Raw data
::::::::

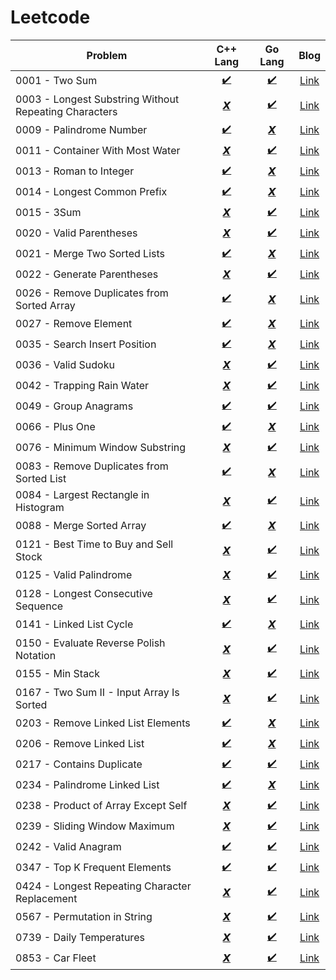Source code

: # Leetcode

| Problem                                                          | C++ Lang           | Go Lang         | Blog                                                 |       
| ---------------------------------------------------------------- | :----------------: | :-------------: | :---------------------------------------------------:|
| 0001 - Two Sum                                                   | [✔️](CPP/0001.cpp)  | [✔️](GO/0001.go) | [Link](https://jyotirmoy.hashnode.dev/leetcode-0001) |
| 0003 - Longest Substring Without Repeating Characters            | [𝙓]()              | [✔️](GO/0003.go) | [Link](https://jyotirmoy.hashnode.dev/leetcode-0003) |
| 0009 - Palindrome Number                                         | [✔️](CPP/0009.cpp)  | [𝙓]()           | [Link](https://jyotirmoy.hashnode.dev/leetcode-) | 
| 0011 - Container With Most Water                                 | [𝙓]()              | [✔️](GO/0011.go) | [Link](https://jyotirmoy.hashnode.dev/leetcode-0011) | 
| 0013 - Roman to Integer                                          | [✔️](CPP/0013.cpp)  | [𝙓]()           | [Link](https://jyotirmoy.hashnode.dev/leetcode-) | 
| 0014 - Longest Common Prefix                                     | [✔️](CPP/0014.cpp)  | [𝙓]()           | [Link](https://jyotirmoy.hashnode.dev/leetcode-) | 
| 0015 - 3Sum                                                      | [𝙓]()              | [✔️](GO/0015.go) | [Link](https://jyotirmoy.hashnode.dev/leetcode-0015) |
| 0020 - Valid Parentheses                                         | [𝙓]()              | [✔️](GO/0020.go) | [Link](https://jyotirmoy.hashnode.dev/leetcode-0020) |
| 0021 - Merge Two Sorted Lists                                    | [✔️](CPP/0021.cpp)  | [𝙓]()           | [Link](https://jyotirmoy.hashnode.dev/leetcode-) | 
| 0022 - Generate Parentheses                                      | [𝙓]()              | [✔️](GO/0022.go) | [Link](https://jyotirmoy.hashnode.dev/leetcode-0022) |
| 0026 - Remove Duplicates from Sorted Array                       | [✔️](CPP/0026.cpp)  | [𝙓]()           | [Link](https://jyotirmoy.hashnode.dev/leetcode-) | 
| 0027 - Remove Element                                            | [✔️](CPP/0027.cpp)  | [𝙓]()           | [Link](https://jyotirmoy.hashnode.dev/leetcode-) | 
| 0035 - Search Insert Position                                    | [✔️](CPP/0035.cpp)  | [𝙓]()           | [Link](https://jyotirmoy.hashnode.dev/leetcode-) | 
| 0036 - Valid Sudoku                                              | [𝙓]()              | [✔️](GO/0036.go) | [Link](https://jyotirmoy.hashnode.dev/leetcode-0036) |
| 0042 - Trapping Rain Water                                       | [𝙓]()              | [✔️](GO/0042.go) | [Link](https://jyotirmoy.hashnode.dev/leetcode-0042) |
| 0049 - Group Anagrams                                            | [✔️](CPP/0049.cpp)  | [✔️](GO/0049.go) | [Link](https://jyotirmoy.hashnode.dev/leetcode-0049) |
| 0066 - Plus One                                                  | [✔️](CPP/0066.cpp)  | [𝙓]()           | [Link](https://jyotirmoy.hashnode.dev/leetcode-) |
| 0076 - Minimum Window Substring                                  | [𝙓]()              | [✔️](GO/0076.go) | [Link](https://jyotirmoy.hashnode.dev/leetcode-0076) |
| 0083 - Remove Duplicates from Sorted List                        | [✔️](CPP/0083.cpp)  | [𝙓]()           | [Link](https://jyotirmoy.hashnode.dev/leetcode-) |
| 0084 - Largest Rectangle in Histogram                            | [𝙓]()              | [✔️](GO/0084.go) | [Link](https://jyotirmoy.hashnode.dev/leetcode-0084) |
| 0088 - Merge Sorted Array                                        | [✔️](CPP/0088.cpp)  | [𝙓]()           | [Link](https://jyotirmoy.hashnode.dev/leetcode-) |
| 0121 - Best Time to Buy and Sell Stock                           | [𝙓]()              | [✔️](GO/0121.go) | [Link](https://jyotirmoy.hashnode.dev/leetcode-0121) |
| 0125 - Valid Palindrome                                          | [𝙓]()              | [✔️](GO/0125.go) | [Link](https://jyotirmoy.hashnode.dev/leetcode-0125) |
| 0128 - Longest Consecutive Sequence                              | [𝙓]()              | [✔️](GO/0128.go) | [Link](https://jyotirmoy.hashnode.dev/leetcode-0128) |
| 0141 - Linked List Cycle                                         | [✔️](CPP/0141.cpp)  | [𝙓]()           | [Link](https://jyotirmoy.hashnode.dev/leetcode-) |
| 0150 - Evaluate Reverse Polish Notation                          | [𝙓]()              | [✔️](GO/0150.go) | [Link](https://jyotirmoy.hashnode.dev/leetcode-0150) |
| 0155 - Min Stack                                                 | [𝙓]()              | [✔️](GO/0155.go) | [Link](https://jyotirmoy.hashnode.dev/leetcode-0155) |
| 0167 - Two Sum II - Input Array Is Sorted                        | [𝙓]()              | [✔️](GO/0167.go) | [Link](https://jyotirmoy.hashnode.dev/leetcode-0167) |
| 0203 - Remove Linked List Elements                               | [✔️](CPP/0203.cpp)  | [𝙓]()           | [Link](https://jyotirmoy.hashnode.dev/leetcode-) |
| 0206 - Remove Linked List                                        | [✔️](CPP/0206.cpp)  | [𝙓]()           | [Link](https://jyotirmoy.hashnode.dev/leetcode-) |
| 0217 - Contains Duplicate                                        | [✔️](CPP/0217.cpp)  | [✔️](GO/0217.go) | [Link](https://jyotirmoy.hashnode.dev/leetcode-0217) |
| 0234 - Palindrome Linked List                                    | [✔️](CPP/0234.cpp)  | [𝙓]()           | [Link](https://jyotirmoy.hashnode.dev/leetcode-) |
| 0238 - Product of Array Except Self                              | [𝙓]()              | [✔️](GO/0238.go) | [Link](https://jyotirmoy.hashnode.dev/leetcode-0238) |
| 0239 - Sliding Window Maximum                                    | [𝙓]()              | [✔️](GO/0239.go) | [Link](https://jyotirmoy.hashnode.dev/leetcode-0239) |
| 0242 - Valid Anagram                                             | [✔️](CPP/0242.cpp)  | [✔️](GO/0242.go) | [Link](https://jyotirmoy.hashnode.dev/leetcode-0242) |
| 0347 - Top K Frequent Elements                                   | [✔️](CPP/0347.cpp)  | [✔️](GO/0347.go) | [Link](https://jyotirmoy.hashnode.dev/leetcode-0347) |
| 0424 - Longest Repeating Character Replacement                   | [𝙓]()              | [✔️](GO/0424.go) | [Link](https://jyotirmoy.hashnode.dev/leetcode-0424) |
| 0567 - Permutation in String                                     | [𝙓]()              | [✔️](GO/0567.go) | [Link](https://jyotirmoy.hashnode.dev/leetcode-0567) |
| 0739 - Daily Temperatures                                        | [𝙓]()              | [✔️](GO/0739.go) | [Link](https://jyotirmoy.hashnode.dev/leetcode-0739) |
| 0853 - Car Fleet                                                 | [𝙓]()              | [✔️](GO/0853.go) | [Link](https://jyotirmoy.hashnode.dev/leetcode-0853) |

::::::::

What is needed
Reproduce exactly the section above that begins at the line containing "0011 - Container" and ends at the line containing "0014 - Longest", leaving out all other lines.

Exercise response
| 0011 - Container With Most Water                                 | [𝙓]()              | [✔️](GO/0011.go) | [Link](https://jyotirmoy.hashnode.dev/leetcode-0011) | 
| 0013 - Roman to Integer                                          | [✔️](CPP/0013.cpp)  | [𝙓]()           | [Link](https://jyotirmoy.hashnode.dev/leetcode-) | 
| 0014 - Longest Common Prefix                                     | [✔️](CPP/0014.cpp)  | [𝙓]()           | [Link](https://jyotirmoy.hashnode.dev/leetcode-) | 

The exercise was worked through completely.